Sie haben es längst gemerkt, wer in der Aufzählung der Mitfavoriten noch fehlt: Tommy Haas. Viel ist in den vergangenen Monaten über sein unglaubliches Comeback geschrieben und gesagt worden. In der vergangenen Woche bei seinem Viertelfinalaus in Stuttgart machte Tommy den Eindruck, ein wenig müde zu sein von den Strapazen der Tour. Aber ich bin mir sicher, dass er in Hamburg mit neuer Kraft und riesengroßer Motivation angreifen wird. Er will den Titel in seiner Heimatstadt unbedingt, und dass er sportlich in der Lage ist, der erste deutsche Rothenbaum-Sieger seit Michael Stich 1993 zu werden, steht außer Frage.
Brands ist auf dem Weg in die Top 50
Ich habe aber auch Florian Mayer im Blickfeld. Er hat in Hamburg immer gern und vor allem auch gut gespielt, und diese Sicherheit ist für ihn wichtig, um auch vom Kopf her in Topform aufzutreten. Anders als viele andere spielt Flo gern gegen die spanischen und südamerikanischen Sandplatzspezialisten. Sie liegen ihm, weil er mit seinem trickreichen Spiel gut gegen solche Grundlinienwühler klarkommt. Erfreulich ist auch die Entwicklung von Daniel Brands, der sich enorm stabilisiert hat und auf dem Weg ist, die Top 50 zu schaffen. Er hat bei den French Open gegen Rafael Nadal und in Wimbledon gegen Tomas Berdych gezeigt, dass er mit den ganz Großen mitspielen kann.
Den Hamburger Lokalmatadoren wünsche ich selbstverständlich, dass sie solange wie möglich im Turnier mitmischen. Ein Spieler wie Tobias Kamke bräuchte einen Halbfinaleinzug, damit bei ihm der Knoten mal platzt und er den Sprung in die Top 50, den er schon länger anpeilt, schafft.

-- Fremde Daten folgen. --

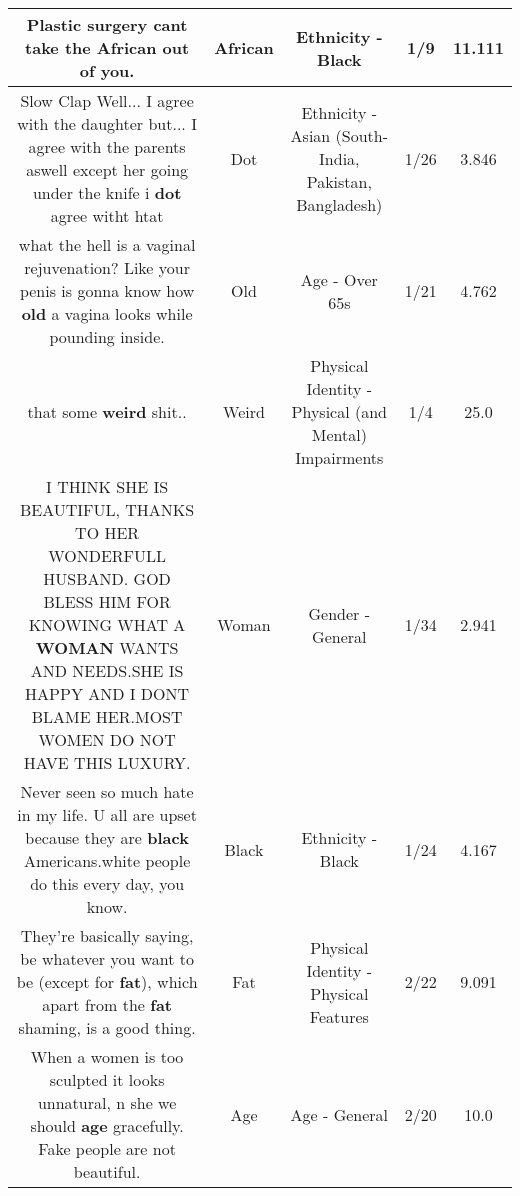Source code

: \documentclass[11pt]{article}
\newlength\mylength
\begin{document}
\begin{center}
\begin{longtable}{|C{.65\mylength}|C{.30\mylength}|C{.12\mylength}|C{.12\mylength}|C{.12\mylength}|}
  \small Plastic surgery cant take the \textbf{African} out of you.\normalsize   & African & Ethnicity - Black & 1/9 & 11.111 \\  \hline
  \small Slow Clap Well... I agree with the daughter but... I agree with the parents aswell except her going under the knife i \textbf{dot} agree witht htat\normalsize   & Dot & Ethnicity - Asian (South- India, Pakistan, Bangladesh) & 1/26 & 3.846 \\  \hline
  \small what the hell is a vaginal rejuvenation? Like your penis is gonna know how \textbf{old} a vagina looks while pounding inside.\normalsize   & Old & Age - Over 65s & 1/21 & 4.762 \\  \hline
  \small that some \textbf{weird} shit..\normalsize   & Weird & Physical Identity - Physical (and Mental) Impairments & 1/4 & 25.0 \\  \hline
  \small I THINK SHE IS BEAUTIFUL, THANKS TO HER WONDERFULL HUSBAND. GOD BLESS HIM FOR KNOWING WHAT A \textbf{WOMAN} WANTS AND NEEDS.SHE IS HAPPY AND I DONT BLAME HER.MOST WOMEN DO NOT HAVE THIS LUXURY.\normalsize   & Woman & Gender - General & 1/34 & 2.941 \\  \hline
  \small Never seen so much hate in my life. U all are upset because they are \textbf{black} Americans.white people do this every day, you know.\normalsize   & Black & Ethnicity - Black & 1/24 & 4.167 \\  \hline
  \small They're basically saying, be whatever you want to be (except for \textbf{fat}), which apart from the \textbf{fat} shaming, is a good thing.\normalsize   & Fat & Physical Identity - Physical Features & 2/22 & 9.091 \\  \hline
  \small When a women is too sculpted it looks unnatural, n she we should \textbf{age} gracefully. Fake people are not beautiful.\normalsize   & Age & Age - General & 2/20 & 10.0 \\  \hline

\end{longtable}
\end{center}
\end{document}
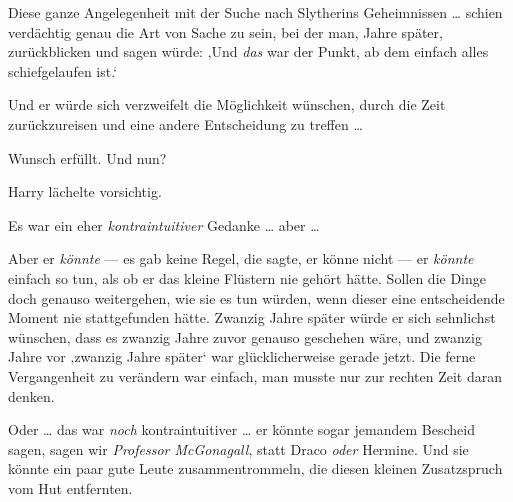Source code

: Diese ganze Angelegenheit mit der Suche nach Slytherins Geheimnissen … schien verdächtig genau die Art von Sache zu sein, bei der man, Jahre später, zurückblicken und sagen würde: ‚Und \emph{das} war der Punkt, ab dem einfach alles schiefgelaufen ist.‘

Und er würde sich verzweifelt die Möglichkeit wünschen, durch die Zeit zurückzureisen und eine andere Entscheidung zu treffen …

Wunsch erfüllt. Und nun?

Harry lächelte vorsichtig.

Es war ein eher \emph{kontraintuitiver} Gedanke … aber …

Aber er \emph{könnte} — es gab keine Regel, die sagte, er könne nicht — er \emph{könnte} einfach so tun, als ob er das kleine Flüstern nie gehört hätte. Sollen die Dinge doch genauso weitergehen, wie sie es tun würden, wenn dieser eine entscheidende Moment nie stattgefunden hätte. Zwanzig Jahre später würde er sich sehnlichst wünschen, dass es zwanzig Jahre zuvor genauso geschehen wäre, und zwanzig Jahre vor ‚zwanzig Jahre später‘ war glücklicherweise gerade jetzt. Die ferne Vergangenheit zu verändern war einfach, man musste nur zur rechten Zeit daran denken.

Oder … das war \emph{noch} kontraintuitiver … er könnte sogar jemandem Bescheid sagen, sagen wir \emph{Professor McGonagall}, statt Draco \emph{oder} Hermine. Und sie könnte ein paar gute Leute zusammentrommeln, die diesen kleinen Zusatzspruch vom Hut entfernten.

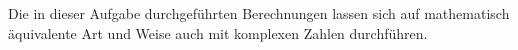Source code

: \begin{diskussion}
Die in dieser Aufgabe durchgeführten Berechnungen lassen sich auf
mathematisch äquivalente Art und Weise auch mit komplexen Zahlen durchführen.
\end{diskussion}

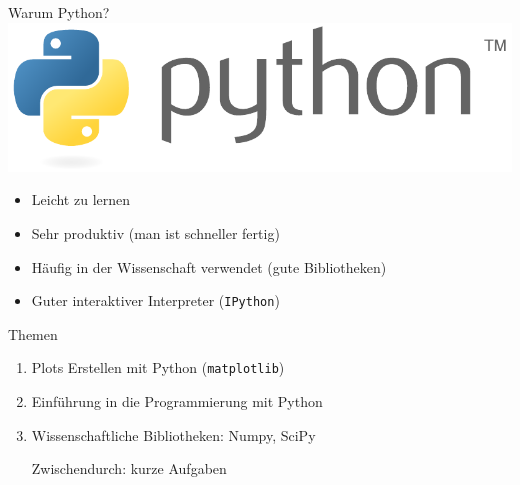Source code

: 
\begin{frame}{Warum Python?}
  \includegraphics[width=\textwidth]{logos/python.pdf}
  \begin{itemize}
    \item Leicht zu lernen
    \item Sehr produktiv (man ist schneller fertig)
    \item Häufig in der Wissenschaft verwendet (gute Bibliotheken)
    \item Guter interaktiver Interpreter (\texttt{IPython})
  \end{itemize}
\end{frame}

\begin{frame}{Themen}
  \linespread{2}
  \begin{enumerate}
    \item {\large Plots Erstellen mit Python (\texttt{matplotlib})}
    \item {\large Einführung in die Programmierung mit Python}
    \item {\large Wissenschaftliche Bibliotheken: Numpy, SciPy}

    \Large Zwischendurch: kurze Aufgaben
  \end{enumerate}
\end{frame}

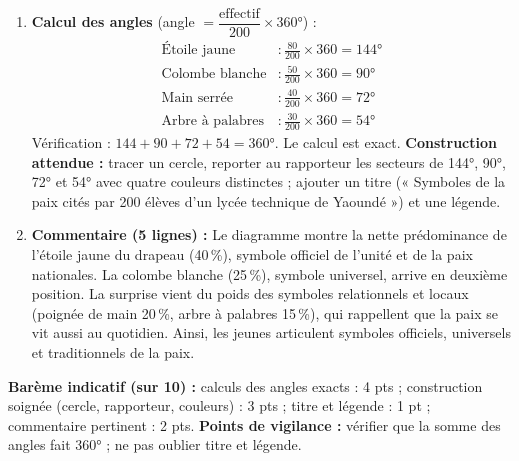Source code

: \documentclass[11pt]{article}
\begin{document}
\begin{corrige}
\begin{enumerate}
\item \textbf{Calcul des angles} (angle $= \dfrac{\text{effectif}}{200} \times 360°$) :
\begin{align*}
\text{Étoile jaune} &: \frac{80}{200} \times 360 = 144° \\
\text{Colombe blanche} &: \frac{50}{200} \times 360 = 90° \\
\text{Main serrée} &: \frac{40}{200} \times 360 = 72° \\
\text{Arbre à palabres} &: \frac{30}{200} \times 360 = 54°
\end{align*}
Vérification : $144 + 90 + 72 + 54 = 360°$. Le calcul est exact.
\textbf{Construction attendue :} tracer un cercle, reporter au rapporteur les secteurs de 144°, 90°, 72° et 54° avec quatre couleurs distinctes ; ajouter un titre (« Symboles de la paix cités par 200 élèves d'un lycée technique de Yaoundé ») et une légende.
\item \textbf{Commentaire (5 lignes) :} Le diagramme montre la nette prédominance de l'étoile jaune du drapeau (40\,\%), symbole officiel de l'unité et de la paix nationales. La colombe blanche (25\,\%), symbole universel, arrive en deuxième position. La surprise vient du poids des symboles relationnels et locaux (poignée de main 20\,\%, arbre à palabres 15\,\%), qui rappellent que la paix se vit aussi au quotidien. Ainsi, les jeunes articulent symboles officiels, universels et traditionnels de la paix.
\end{enumerate}
\textbf{Barème indicatif (sur 10) :} calculs des angles exacts : 4 pts ; construction soignée (cercle, rapporteur, couleurs) : 3 pts ; titre et légende : 1 pt ; commentaire pertinent : 2 pts.
\textbf{Points de vigilance :} vérifier que la somme des angles fait 360° ; ne pas oublier titre et légende.
\end{corrige}
\end{document}
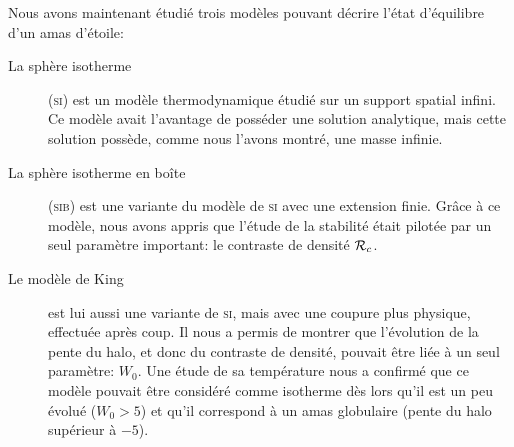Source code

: Nous avons maintenant étudié trois modèles pouvant décrire l'état d'équilibre d'un amas d'étoile:
\begin{description}
	\item[La sphère isotherme] (\textsc{si}) est un modèle thermodynamique étudié sur un support spatial infini. Ce modèle avait l'avantage de posséder une solution analytique,
		mais cette solution possède, comme nous l'avons montré, une masse infinie.
	\item[La sphère isotherme en boîte] (\textsc{sib}) est une variante du modèle de \textsc{si} avec une extension
		finie. Grâce à ce modèle, nous avons appris que l'étude de la stabilité était pilotée par un seul paramètre important:
		le contraste de densité $\mathcal{R}_c$.
	\item[Le modèle de King] est lui aussi une variante de \textsc{si}, mais avec une coupure plus physique, effectuée après coup. Il nous a permis de montrer que l'évolution
		de la pente du halo, et donc du contraste de densité, pouvait être liée à un seul paramètre: $W_0$.
		Une étude de sa température nous a confirmé que ce modèle pouvait être considéré comme isotherme dès lors qu'il est un peu évolué
		($W_0 > 5$) et qu'il correspond à un amas globulaire (pente du halo supérieur à $-5$).
\end{description}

Körperlich hat er das allemal drauf, es fehlt ihm oftmals an spielerischer Konstanz. Da könnte ein überraschender Erfolg in der Heimat Wunder wirken.
Zverev wird profitieren
Sein bester Kumpel Julian Reister hatte viel Pech mit Verletzungen, ihm wünsche ich, dass er über eine lange Zeit gesund bleibt. Spielerisch hat er das Potenzial für mehr. Für Youngster Alexander Zverev, der von Stich eine Wildcard erhalten hat, steht das Lernen im Vordergrund. Als 16-Jähriger bei einem solchen Turnier in der eigenen Stadt zu spielen, davon kann man nur profitieren. Der Spanier Roberto Bautista-Agut ist für ihn aber noch zu stark.
Drei Sätze noch zu Philipp Kohlschreiber. Ich finde es schade, dass die deutsche Nummer zwei beim wichtigsten Heimturnier fehlt. Alle deutschen Turniere sollten für die einheimischen Spieler ein Schaufenster sein. Aber das Feld ist auch ohne ihn stark besetzt.